P.D.: Podemos dejarnos de tradicionalismos y felicitarle por adelantado... Unos vamos atrasados y otros adelantados, pa' compensar...


----------



## Eugin

¡Bienvenido a la tercera década!!! ¡Qué sea el comienzo de muchas décadas llenas de motivos positivos y alegres para compartir con amigos y seres queridos!!!

 ¡Muchas felicidades, Pedrín!!


----------



## María Madrid

Pedro muchísimas felicidades. Sólo pongo un pero a tus mil aportes ¡¡¡tienes que prodigarte mucho más!!! Vamos rápido a por los dos mil, que con foreros como tú da gusto! Un abrazo,


----------



## Pedro P. Calvo Morcillo

Gracias Eugin, siempre me has tratado con mucho cariño y te lo agradezco de todo corazón.

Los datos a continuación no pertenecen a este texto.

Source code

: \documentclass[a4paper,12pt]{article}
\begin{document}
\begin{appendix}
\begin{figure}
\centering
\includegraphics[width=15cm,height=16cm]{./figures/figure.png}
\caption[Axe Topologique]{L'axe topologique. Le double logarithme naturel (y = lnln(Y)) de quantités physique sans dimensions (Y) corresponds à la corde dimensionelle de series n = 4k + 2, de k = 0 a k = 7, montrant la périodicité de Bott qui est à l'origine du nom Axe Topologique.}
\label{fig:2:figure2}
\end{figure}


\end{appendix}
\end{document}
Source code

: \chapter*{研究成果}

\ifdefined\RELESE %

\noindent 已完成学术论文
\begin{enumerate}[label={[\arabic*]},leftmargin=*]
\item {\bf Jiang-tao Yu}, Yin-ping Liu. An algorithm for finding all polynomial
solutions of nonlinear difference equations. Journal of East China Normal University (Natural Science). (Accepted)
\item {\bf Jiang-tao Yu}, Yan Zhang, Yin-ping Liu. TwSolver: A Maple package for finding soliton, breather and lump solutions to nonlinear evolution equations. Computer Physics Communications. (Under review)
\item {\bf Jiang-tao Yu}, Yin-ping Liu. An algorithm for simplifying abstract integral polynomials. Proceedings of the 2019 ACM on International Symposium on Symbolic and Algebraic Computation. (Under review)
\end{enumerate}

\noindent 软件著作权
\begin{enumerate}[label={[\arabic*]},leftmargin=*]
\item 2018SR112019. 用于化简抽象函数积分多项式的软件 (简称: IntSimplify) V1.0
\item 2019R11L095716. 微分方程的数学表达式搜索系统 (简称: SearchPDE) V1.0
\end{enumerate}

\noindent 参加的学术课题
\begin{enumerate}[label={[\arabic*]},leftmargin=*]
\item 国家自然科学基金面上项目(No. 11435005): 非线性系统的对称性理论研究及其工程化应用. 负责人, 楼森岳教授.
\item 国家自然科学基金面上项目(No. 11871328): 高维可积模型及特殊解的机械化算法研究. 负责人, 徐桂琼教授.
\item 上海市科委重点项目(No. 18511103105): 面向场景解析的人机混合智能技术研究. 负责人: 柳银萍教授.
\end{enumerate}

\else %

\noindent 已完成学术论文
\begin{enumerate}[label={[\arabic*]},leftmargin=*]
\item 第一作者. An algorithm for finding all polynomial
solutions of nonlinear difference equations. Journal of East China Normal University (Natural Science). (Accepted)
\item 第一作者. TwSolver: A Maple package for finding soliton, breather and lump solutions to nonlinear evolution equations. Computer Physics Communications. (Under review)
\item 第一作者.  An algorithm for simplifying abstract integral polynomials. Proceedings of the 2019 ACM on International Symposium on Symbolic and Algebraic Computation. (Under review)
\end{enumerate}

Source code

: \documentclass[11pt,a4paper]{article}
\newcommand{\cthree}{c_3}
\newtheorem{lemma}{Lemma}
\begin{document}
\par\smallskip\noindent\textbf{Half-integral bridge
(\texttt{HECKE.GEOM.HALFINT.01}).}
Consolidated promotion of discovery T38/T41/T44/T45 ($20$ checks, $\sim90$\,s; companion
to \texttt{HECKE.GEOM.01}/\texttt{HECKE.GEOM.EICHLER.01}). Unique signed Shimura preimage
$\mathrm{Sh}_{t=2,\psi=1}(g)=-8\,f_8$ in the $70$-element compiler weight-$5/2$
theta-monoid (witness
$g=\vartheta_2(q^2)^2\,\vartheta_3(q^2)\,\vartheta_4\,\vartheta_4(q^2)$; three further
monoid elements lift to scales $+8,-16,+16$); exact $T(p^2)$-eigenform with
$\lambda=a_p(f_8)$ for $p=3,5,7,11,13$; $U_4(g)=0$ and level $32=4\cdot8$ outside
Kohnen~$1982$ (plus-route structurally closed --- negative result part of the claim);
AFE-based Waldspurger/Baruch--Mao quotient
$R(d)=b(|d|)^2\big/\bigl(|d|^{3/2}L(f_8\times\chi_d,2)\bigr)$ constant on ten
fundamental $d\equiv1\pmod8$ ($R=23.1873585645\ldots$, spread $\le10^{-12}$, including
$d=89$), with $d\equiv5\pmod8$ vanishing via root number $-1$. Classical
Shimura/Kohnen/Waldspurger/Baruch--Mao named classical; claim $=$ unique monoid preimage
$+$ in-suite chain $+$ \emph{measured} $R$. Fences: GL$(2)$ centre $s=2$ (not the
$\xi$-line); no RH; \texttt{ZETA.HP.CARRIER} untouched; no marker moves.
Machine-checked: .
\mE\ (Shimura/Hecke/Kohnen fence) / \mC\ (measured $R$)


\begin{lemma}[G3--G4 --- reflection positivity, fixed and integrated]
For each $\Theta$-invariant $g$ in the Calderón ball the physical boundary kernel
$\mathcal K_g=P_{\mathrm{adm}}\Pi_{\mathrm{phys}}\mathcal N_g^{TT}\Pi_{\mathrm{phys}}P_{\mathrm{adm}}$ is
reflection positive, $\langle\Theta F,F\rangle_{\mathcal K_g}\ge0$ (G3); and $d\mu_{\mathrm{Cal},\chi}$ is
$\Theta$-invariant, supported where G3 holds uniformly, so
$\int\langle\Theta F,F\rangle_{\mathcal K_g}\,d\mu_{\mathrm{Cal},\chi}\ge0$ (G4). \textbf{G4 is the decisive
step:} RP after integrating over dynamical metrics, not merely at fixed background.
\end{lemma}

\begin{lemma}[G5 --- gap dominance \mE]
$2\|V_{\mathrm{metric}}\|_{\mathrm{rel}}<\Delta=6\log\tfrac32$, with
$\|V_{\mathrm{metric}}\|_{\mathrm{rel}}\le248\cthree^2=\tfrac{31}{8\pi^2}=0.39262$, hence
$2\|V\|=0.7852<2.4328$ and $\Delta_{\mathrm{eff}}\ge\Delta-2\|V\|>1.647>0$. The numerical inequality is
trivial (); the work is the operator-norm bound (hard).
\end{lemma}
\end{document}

Espero que sigámonos tratando durante mucho tiempo.

Un abrazote.

Pedro.


----------



## Pedro P. Calvo Morcillo

María Madrid said:


> Pedro muchísimas felicidades. Sólo pongo un pero a tus mil aportes ¡¡¡tienes que prodigarte mucho más!!! Vamos rápido a por los dos mil, que con foreros como tú da gusto! Un abrazo,


Lento pero seguro, ese es mi lema.  Gracias María:

Es un lujazo para todos tener a profesionales como tú en estos foros.

Un abrazo.

Pedro.


----------